■ Assigned task ■
Scan the data below. Pull out each line where "compiler" occurs.

(Stored data)
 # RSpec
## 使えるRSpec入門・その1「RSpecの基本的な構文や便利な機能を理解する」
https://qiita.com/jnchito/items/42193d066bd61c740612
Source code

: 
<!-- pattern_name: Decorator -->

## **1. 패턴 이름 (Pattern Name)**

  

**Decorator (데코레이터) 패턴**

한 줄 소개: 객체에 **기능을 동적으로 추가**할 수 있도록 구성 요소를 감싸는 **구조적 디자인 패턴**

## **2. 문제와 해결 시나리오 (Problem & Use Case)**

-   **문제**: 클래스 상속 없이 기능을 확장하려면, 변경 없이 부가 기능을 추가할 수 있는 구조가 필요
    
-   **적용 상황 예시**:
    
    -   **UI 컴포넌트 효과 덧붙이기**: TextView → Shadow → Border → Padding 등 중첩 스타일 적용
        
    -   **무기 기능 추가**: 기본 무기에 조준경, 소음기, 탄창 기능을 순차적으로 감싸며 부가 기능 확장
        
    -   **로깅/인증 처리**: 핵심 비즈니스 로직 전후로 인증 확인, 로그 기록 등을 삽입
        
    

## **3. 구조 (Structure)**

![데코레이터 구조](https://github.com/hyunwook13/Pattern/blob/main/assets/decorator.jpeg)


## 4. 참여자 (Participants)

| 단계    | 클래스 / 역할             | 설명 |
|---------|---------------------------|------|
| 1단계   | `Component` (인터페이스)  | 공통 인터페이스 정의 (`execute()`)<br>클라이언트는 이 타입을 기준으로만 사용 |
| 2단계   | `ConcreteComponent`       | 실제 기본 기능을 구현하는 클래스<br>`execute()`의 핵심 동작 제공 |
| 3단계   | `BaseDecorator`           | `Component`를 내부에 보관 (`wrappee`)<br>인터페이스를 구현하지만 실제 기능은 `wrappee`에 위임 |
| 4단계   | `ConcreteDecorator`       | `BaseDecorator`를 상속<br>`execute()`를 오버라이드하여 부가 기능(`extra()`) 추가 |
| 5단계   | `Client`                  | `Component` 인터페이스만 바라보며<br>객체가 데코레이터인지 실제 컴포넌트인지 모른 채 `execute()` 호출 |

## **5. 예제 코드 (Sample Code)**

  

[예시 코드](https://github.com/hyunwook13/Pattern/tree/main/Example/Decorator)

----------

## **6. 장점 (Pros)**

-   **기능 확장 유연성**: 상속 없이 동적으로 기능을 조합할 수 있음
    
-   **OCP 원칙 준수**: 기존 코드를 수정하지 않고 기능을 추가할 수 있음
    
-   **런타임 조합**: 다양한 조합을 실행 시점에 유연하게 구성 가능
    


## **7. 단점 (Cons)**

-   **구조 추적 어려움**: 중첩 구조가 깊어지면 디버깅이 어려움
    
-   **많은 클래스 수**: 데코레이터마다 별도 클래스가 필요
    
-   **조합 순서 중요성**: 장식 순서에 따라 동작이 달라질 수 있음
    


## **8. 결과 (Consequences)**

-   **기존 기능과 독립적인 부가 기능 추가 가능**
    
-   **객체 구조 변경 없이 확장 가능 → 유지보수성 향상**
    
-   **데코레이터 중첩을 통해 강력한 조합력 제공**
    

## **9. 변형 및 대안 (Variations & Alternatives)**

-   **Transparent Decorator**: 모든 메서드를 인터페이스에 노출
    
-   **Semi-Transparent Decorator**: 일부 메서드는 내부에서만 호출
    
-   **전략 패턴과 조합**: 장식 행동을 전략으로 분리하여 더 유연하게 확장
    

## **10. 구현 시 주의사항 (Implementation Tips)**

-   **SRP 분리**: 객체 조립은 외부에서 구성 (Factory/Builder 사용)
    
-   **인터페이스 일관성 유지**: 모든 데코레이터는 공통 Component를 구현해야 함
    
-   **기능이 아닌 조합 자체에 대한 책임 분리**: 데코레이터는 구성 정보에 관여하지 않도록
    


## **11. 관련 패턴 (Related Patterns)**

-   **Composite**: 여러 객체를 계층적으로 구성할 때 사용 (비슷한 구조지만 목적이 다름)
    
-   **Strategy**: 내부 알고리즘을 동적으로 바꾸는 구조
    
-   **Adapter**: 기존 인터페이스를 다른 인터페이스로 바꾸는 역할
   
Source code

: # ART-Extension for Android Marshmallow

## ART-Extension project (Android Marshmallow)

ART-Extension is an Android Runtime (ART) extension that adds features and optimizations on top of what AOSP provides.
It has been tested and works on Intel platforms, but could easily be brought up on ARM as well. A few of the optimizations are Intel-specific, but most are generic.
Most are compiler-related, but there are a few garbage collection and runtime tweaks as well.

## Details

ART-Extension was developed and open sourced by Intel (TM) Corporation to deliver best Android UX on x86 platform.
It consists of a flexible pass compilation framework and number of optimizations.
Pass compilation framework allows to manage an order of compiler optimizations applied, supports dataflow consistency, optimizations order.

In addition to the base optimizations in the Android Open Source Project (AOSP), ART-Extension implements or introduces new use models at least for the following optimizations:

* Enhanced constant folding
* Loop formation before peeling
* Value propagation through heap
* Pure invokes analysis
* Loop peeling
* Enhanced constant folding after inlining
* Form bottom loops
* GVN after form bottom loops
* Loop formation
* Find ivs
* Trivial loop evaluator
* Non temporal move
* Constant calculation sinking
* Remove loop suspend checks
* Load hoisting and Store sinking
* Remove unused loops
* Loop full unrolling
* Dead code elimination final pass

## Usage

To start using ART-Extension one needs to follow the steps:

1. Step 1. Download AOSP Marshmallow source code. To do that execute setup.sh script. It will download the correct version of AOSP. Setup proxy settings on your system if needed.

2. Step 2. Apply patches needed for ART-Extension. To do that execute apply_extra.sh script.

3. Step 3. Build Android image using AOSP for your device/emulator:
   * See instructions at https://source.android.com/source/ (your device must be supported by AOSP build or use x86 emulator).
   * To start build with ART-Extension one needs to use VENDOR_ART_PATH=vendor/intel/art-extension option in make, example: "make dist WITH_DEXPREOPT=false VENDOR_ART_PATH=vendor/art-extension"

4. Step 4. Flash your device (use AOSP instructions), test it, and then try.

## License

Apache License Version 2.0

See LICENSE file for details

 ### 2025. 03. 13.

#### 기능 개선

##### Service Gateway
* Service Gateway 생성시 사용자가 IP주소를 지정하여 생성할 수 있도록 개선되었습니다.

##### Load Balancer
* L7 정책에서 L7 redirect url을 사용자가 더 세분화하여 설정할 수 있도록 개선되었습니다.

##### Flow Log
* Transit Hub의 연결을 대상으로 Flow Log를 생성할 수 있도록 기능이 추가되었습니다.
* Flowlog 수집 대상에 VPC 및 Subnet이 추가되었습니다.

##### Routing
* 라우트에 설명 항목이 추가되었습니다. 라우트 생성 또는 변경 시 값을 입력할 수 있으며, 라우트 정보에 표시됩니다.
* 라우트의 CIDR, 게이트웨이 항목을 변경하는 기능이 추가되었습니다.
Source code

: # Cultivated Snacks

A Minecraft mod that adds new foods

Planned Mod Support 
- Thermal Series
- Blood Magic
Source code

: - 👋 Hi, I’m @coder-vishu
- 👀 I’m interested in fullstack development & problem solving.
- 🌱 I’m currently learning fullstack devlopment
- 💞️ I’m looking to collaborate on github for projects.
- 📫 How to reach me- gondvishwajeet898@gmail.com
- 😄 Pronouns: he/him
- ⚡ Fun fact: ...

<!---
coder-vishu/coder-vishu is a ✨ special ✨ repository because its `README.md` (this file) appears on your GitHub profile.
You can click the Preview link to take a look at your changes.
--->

■ Task output ■
Most are compiler-related, but there are a few garbage collection and runtime tweaks as well.
Pass compilation framework allows to manage an order of compiler optimizations applied, supports dataflow consistency, optimizations order.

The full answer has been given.